▶ **INPUT DATA**:
•••

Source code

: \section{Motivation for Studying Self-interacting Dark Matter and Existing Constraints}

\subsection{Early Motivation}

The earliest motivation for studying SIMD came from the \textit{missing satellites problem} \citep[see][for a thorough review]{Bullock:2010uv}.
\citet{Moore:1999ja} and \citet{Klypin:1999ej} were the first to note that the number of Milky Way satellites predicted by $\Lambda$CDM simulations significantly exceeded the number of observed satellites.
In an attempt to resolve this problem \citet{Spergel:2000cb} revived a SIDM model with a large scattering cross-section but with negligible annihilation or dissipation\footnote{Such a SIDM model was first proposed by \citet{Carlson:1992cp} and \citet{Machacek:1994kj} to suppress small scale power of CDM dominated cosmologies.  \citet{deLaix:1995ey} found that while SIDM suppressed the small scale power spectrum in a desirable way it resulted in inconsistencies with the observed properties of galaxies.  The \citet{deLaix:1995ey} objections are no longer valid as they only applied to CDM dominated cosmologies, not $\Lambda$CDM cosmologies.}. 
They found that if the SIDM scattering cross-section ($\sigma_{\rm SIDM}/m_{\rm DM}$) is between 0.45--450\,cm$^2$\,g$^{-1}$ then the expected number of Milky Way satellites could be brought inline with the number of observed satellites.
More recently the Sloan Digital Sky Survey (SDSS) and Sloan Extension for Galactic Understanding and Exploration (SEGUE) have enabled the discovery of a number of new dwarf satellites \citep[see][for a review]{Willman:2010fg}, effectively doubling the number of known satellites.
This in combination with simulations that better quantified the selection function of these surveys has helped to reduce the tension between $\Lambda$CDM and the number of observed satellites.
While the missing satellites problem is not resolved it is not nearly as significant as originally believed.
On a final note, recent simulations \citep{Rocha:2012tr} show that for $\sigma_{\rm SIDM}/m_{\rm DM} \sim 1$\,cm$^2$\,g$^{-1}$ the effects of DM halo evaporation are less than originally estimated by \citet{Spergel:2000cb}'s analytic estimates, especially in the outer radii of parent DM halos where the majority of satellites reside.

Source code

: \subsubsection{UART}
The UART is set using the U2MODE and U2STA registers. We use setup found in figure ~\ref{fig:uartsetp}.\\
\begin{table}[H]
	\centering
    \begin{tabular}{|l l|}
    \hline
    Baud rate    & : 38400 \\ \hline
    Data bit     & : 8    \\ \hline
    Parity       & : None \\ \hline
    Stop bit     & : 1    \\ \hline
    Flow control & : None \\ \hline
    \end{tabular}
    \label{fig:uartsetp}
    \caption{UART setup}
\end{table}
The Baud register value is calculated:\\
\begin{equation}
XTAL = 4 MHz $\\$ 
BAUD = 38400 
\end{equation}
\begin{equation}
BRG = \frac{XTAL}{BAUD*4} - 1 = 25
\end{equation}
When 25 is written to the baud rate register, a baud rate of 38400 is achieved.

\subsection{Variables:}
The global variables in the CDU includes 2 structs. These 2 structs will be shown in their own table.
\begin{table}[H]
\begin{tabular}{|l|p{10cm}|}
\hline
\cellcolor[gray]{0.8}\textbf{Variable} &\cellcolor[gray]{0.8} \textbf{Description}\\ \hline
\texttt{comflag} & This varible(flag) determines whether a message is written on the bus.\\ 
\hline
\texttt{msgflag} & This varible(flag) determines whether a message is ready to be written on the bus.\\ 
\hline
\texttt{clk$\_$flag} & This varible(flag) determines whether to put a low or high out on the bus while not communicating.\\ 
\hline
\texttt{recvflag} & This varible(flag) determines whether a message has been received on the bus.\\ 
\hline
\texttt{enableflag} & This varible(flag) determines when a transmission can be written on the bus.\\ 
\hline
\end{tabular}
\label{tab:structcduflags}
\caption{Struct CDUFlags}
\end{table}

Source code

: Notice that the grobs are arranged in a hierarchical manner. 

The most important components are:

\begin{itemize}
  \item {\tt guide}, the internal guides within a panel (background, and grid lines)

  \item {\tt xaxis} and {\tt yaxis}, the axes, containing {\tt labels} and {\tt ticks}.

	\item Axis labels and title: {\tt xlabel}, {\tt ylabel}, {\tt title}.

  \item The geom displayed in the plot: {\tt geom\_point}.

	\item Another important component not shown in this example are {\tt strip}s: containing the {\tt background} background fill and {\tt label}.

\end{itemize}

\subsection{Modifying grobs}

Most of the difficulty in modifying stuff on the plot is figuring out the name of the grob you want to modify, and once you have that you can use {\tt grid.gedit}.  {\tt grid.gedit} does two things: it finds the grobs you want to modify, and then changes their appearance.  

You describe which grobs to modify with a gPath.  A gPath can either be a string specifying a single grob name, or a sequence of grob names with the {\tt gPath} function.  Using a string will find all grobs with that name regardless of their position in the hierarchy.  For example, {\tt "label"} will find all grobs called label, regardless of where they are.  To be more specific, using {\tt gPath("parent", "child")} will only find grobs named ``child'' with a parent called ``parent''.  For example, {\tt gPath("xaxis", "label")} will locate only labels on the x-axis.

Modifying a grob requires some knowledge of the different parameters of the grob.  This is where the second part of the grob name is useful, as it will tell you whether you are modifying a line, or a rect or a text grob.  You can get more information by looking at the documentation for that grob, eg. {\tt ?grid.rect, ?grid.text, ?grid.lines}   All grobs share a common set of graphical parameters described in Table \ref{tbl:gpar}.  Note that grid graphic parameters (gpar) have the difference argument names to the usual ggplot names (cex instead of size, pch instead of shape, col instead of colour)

•••

▶ **ASSIGNMENT**: Search the data for "grid". Copy every matching line.

▶ **OUTPUT BELOW**:
  \item {\tt guide}, the internal guides within a panel (background, and grid lines)
Most of the difficulty in modifying stuff on the plot is figuring out the name of the grob you want to modify, and once you have that you can use {\tt grid.gedit}.  {\tt grid.gedit} does two things: it finds the grobs you want to modify, and then changes their appearance.  
Modifying a grob requires some knowledge of the different parameters of the grob.  This is where the second part of the grob name is useful, as it will tell you whether you are modifying a line, or a rect or a text grob.  You can get more information by looking at the documentation for that grob, eg. {\tt ?grid.rect, ?grid.text, ?grid.lines}   All grobs share a common set of graphical parameters described in Table \ref{tbl:gpar}.  Note that grid graphic parameters (gpar) have the difference argument names to the usual ggplot names (cex instead of size, pch instead of shape, col instead of colour)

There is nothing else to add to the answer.